Menurut Dr. Ahmad Amin dalam kitabnya Fajrul Islam, menyebut pokok-
pokok ajaran qadariyah sebagai berikut :
1. Orang yang berdosa besar itu bukanlah kafir, dan bukanlah mukmin,
tapi fasik dan orang fasik itu masuk neraka.
2. Allah Tidak menciptakan amal perbuatan manusia, melainkan
manusia lah yang menciptakannyadan karena itulah maka manusia
akan menerima pembalasan baik (surga) atas segala amal baiknya,
dan menerima balasan buruk (siksa Neraka) atas segala amal
perbuatannya yang salah dan dosa karena itu pula, maka Allah
berhak disebut adil.
3. Kaum Qadariyah mengatakan bahwa Allah itu Maha Esa atau Satu
dalam arti bahwa Allah tidak memiliki sifat-sifat azali, seprti ilmu,
kudrat, hayat, mendengar dan melihat yang bukan dengan zat nya
sendiri. Menurut mereka Allah SWT, itu mengetahui, berkuasa,
hidup, mendengar, dan meilahat dengan zatnya.
4. Kaum Qadariyah berpendapat bahwa akal manusia mampu
mengetahui mana yang baik dan mana yang buruk, walaupun Allah
tidak menurunkan agama. Sebab, katanya segala sesuatu ada yang
memiliki sifat yang menyebabkan baik atau buruk.

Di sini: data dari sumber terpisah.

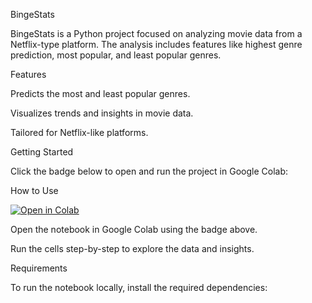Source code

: BingeStats

BingeStats is a Python project focused on analyzing movie data from a Netflix-type platform. The analysis includes features like highest genre prediction, most popular, and least popular genres.

Features

Predicts the most and least popular genres.

Visualizes trends and insights in movie data.

Tailored for Netflix-like platforms.

Getting Started

Click the badge below to open and run the project in Google Colab:

How to Use

 [![Open in Colab](https://colab.research.google.com/assets/colab-badge.svg)](https://colab.research.google.com/github/SrishtiSingh9/BingeStats/blob/main/Movie%20(1).ipynb)

Open the notebook in Google Colab using the badge above.

Run the cells step-by-step to explore the data and insights.

Requirements

To run the notebook locally, install the required dependencies:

D. Tokoh- tokohnya Aliran Qadariyah


Tokoh yang berperan sebagai pendiri aliran qadariyah ialah Ma‟bad Al
Juhani dan Ghaylan Al Dimasyqi. Nama pertama yaitu Ma‟bad Al Juhani
tercatat lebih senior dibandingkan nama kedua.Ma‟bad Al Juhani lahir di
Basrah dan wafat pada 80 Hijriah atau 699 M. Ia termasuk dalam generasi
tabiin. Ma‟bad dikenal pun sebagai seorang ahli hadis. Sedangkan
Ghaylan lahir di Damaskus dan dikenal sebagai seorang orator sekaligus
ahli debat, Ghaylan wafat pada tahun 105 H atau 722 M.Aliran qadariyah,
dipelopori oleh kedua tokoh tersebut mulai muncul usia adanya pergantian
kekhalifahan Rasyidin di Dinasti Umayyah. Tepatnya pada era usai terjadi
perpecahan umat Islam, karena Khalifah Ali bin Abi Thalib terbunuh lalu
Muawiyah bin Abu Sufyan naik takhta dan menjadi khalifah pertama di
Dinasti Umayyah.Pada masa itu, banyak masyarakat muslim yang tidak
setuju dengan gaya politik Muawiyah karena dinilia bertolak jauh dari
masa pemerintahan kekhalifahan Rasyidin. Muawiyah sebagai khalifah
sering kali memojokan para oposisi politiknya. Bahkan atas kuasa dari
anaknya yaitu Yazid bin Muawiyah dan cucu Rasul serta Husein bin Ali
dibantai di Karbala. Pada kekhalifahan Muawiyah pula, para penganut
aliran qadariyah diburu habis-habisan. Para tokoh dipenjara hingga
dihukum mati, karena aliran qadariyah berbeda pandangan dengan aliran
jabariyah yang saat itu memiliki pandangan yang sama dengan Muawiyah.